For those who believe that the war was wrong and the president made a mistake, here is another potential Bush blunder. This time there is no need to await the passage of time to realise that the president is about to make another bad policy decision: and that is inviting Iran to negotiate in Iraq's future. By inviting Teheran to the negotiating table, Washington recognises Iran as a de facto regional political contender and power broker in the Middle East. Washington’s actions gives instant legitimacy to the mullah’s theocratic regime, a move that goes counter to the current policy of wanting to encourage regime change. Furthermore, it saps away efforts by Iranian opposition forces. Inviting Teheran to discuss Iraq’s future elevates the regime in Iran to the statute of being a ‘Yalta-like’ participant in deciding Iraq's future, even though the Islamic republic played no role in liberating Iraq from Saddam Hussein. Amir Taheri, a noted writer on Iranian affairs, comments that it would have been the equivalent to the Allies inviting Switzerland or Poland to talks on Germany's future at the end of World War II.

This could be Washington’s ‘first major mistake’, says Taheri. Naturally, many are those would argue that point on the grounds that this is another of a multitude of mistakes, in a long-running series of political errors committed by this administration in conducting the war and consequently in its efforts to establish peace in Iraq. Beginning with the reason given by the administration for the invasion of Iraq; the gross mismanagement during the immediate aftermath of initial combat operations; and right up to the current chaos that is gripping the country and taking it to the brink of all out civil war. Not to mention the great oversight in allowing Iran to establish a foothold in Iraq. It is therefore only reasonable to question what was the first error lies. Some observers might point to Bush 41, the father of the incumbent, Bush 43, saying it was he who made the first mistake. Bush 41 missed the perfect opportunity to oust Saddam Hussein during the 1990-91 Gulf War. Citing a lack of an international mandate, he chose not to.
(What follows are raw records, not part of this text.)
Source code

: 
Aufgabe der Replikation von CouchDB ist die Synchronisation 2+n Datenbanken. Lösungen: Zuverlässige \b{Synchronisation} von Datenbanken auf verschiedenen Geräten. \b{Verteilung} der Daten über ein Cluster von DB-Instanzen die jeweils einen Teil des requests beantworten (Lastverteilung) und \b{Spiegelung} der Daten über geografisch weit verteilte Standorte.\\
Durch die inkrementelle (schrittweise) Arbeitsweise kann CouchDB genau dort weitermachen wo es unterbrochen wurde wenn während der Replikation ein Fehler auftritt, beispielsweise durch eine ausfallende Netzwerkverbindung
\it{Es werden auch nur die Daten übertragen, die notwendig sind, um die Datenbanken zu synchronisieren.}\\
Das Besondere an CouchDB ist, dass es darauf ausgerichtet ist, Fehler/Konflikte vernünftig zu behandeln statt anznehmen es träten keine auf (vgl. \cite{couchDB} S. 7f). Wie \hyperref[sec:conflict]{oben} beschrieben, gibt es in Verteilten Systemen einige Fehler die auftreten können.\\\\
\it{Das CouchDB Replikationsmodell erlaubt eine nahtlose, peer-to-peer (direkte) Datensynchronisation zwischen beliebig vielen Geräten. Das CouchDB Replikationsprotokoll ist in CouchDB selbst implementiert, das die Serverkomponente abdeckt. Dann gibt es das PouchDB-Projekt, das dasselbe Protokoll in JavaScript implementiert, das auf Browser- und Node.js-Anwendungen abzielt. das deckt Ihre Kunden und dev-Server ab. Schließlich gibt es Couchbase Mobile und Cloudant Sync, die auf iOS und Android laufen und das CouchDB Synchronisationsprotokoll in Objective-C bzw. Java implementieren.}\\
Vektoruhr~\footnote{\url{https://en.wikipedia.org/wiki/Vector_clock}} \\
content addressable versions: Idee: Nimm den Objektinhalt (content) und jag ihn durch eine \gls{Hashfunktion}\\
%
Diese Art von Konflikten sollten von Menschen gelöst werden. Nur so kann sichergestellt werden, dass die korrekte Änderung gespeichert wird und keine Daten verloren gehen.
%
Looking back, it is quite possible that history is not being kind enough to Bush 41, and not giving him enough credit for his foresight. Bush 41 may have realised the dangers of opening the Iraqi Pandora's box. Bush 41 decided not to press the issue and allowed Saddam to remain in power. One rather unpleasant result from that decision was the slaughter of some 200,000 Iraqi Shias by Saddam's special forces in revenge for their uprising. The war in Iraq created a power void allowing Iran to establish an important foothold in Iraq thanks to its proxy militias. Inviting Teheran to negotiate in Iraq's future only strengthens Iran's position.
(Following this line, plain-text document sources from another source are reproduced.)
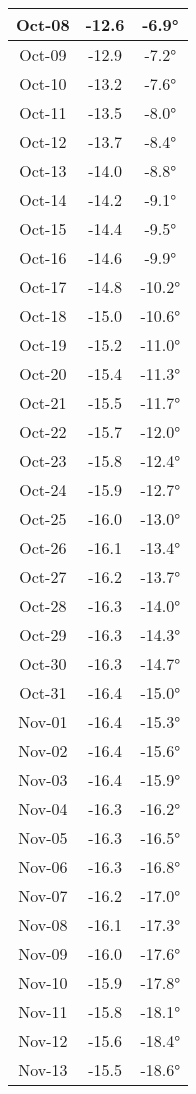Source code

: \begin{footnotesize}
\begin{minipage}{0.33\textwidth}
\begin{tabular}[t]{c | c | c}
Oct-08 & -12.6 & -6.9°\\\hline
Oct-09 & -12.9 & -7.2°\\\hline
Oct-10 & -13.2 & -7.6°\\\hline
Oct-11 & -13.5 & -8.0°\\\hline
Oct-12 & -13.7 & -8.4°\\\hline
Oct-13 & -14.0 & -8.8°\\\hline
Oct-14 & -14.2 & -9.1°\\\hline
Oct-15 & -14.4 & -9.5°\\\hline
Oct-16 & -14.6 & -9.9°\\\hline
Oct-17 & -14.8 & -10.2°\\\hline
Oct-18 & -15.0 & -10.6°\\\hline
Oct-19 & -15.2 & -11.0°\\\hline
Oct-20 & -15.4 & -11.3°\\\hline
Oct-21 & -15.5 & -11.7°\\\hline
Oct-22 & -15.7 & -12.0°\\\hline
Oct-23 & -15.8 & -12.4°\\\hline
Oct-24 & -15.9 & -12.7°\\\hline
Oct-25 & -16.0 & -13.0°\\\hline
Oct-26 & -16.1 & -13.4°\\\hline
Oct-27 & -16.2 & -13.7°\\\hline
Oct-28 & -16.3 & -14.0°\\\hline
Oct-29 & -16.3 & -14.3°\\\hline
Oct-30 & -16.3 & -14.7°\\\hline
Oct-31 & -16.4 & -15.0°\\\hline
Nov-01 & -16.4 & -15.3°\\\hline
Nov-02 & -16.4 & -15.6°\\\hline
Nov-03 & -16.4 & -15.9°\\\hline
Nov-04 & -16.3 & -16.2°\\\hline
Nov-05 & -16.3 & -16.5°\\\hline
Nov-06 & -16.3 & -16.8°\\\hline
Nov-07 & -16.2 & -17.0°\\\hline
Nov-08 & -16.1 & -17.3°\\\hline
Nov-09 & -16.0 & -17.6°\\\hline
Nov-10 & -15.9 & -17.8°\\\hline
Nov-11 & -15.8 & -18.1°\\\hline
Nov-12 & -15.6 & -18.4°\\\hline
Nov-13 & -15.5 & -18.6°\\\hline

\end{tabular}
\end{minipage}
\end{footnotesize}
As Taheri points out, it will allow Iran to build a strategic corridor "through which it can communicate with Syria and Lebanon, which it considers as part of its broader glacis." Once Teheran establishes its power in Iraq as it has in Syria and Lebanon, Taheri states, "it would be able to project power in the Levant for the first time since the early 7th century when the Persian Empire under Khosrow Parviz drove the Byzantines out of Mesopotamia and what is now Syria."

Teheran would like to see history repeat itself and see the new Byzantines of the 21st century — the Americans — repelled from Mesopotamia. The mystery, as writes Taheri, is "why Washington wants to give Teheran a place at the high table in Iraq." Time might provide the answer to that question, but by then it will have been to late.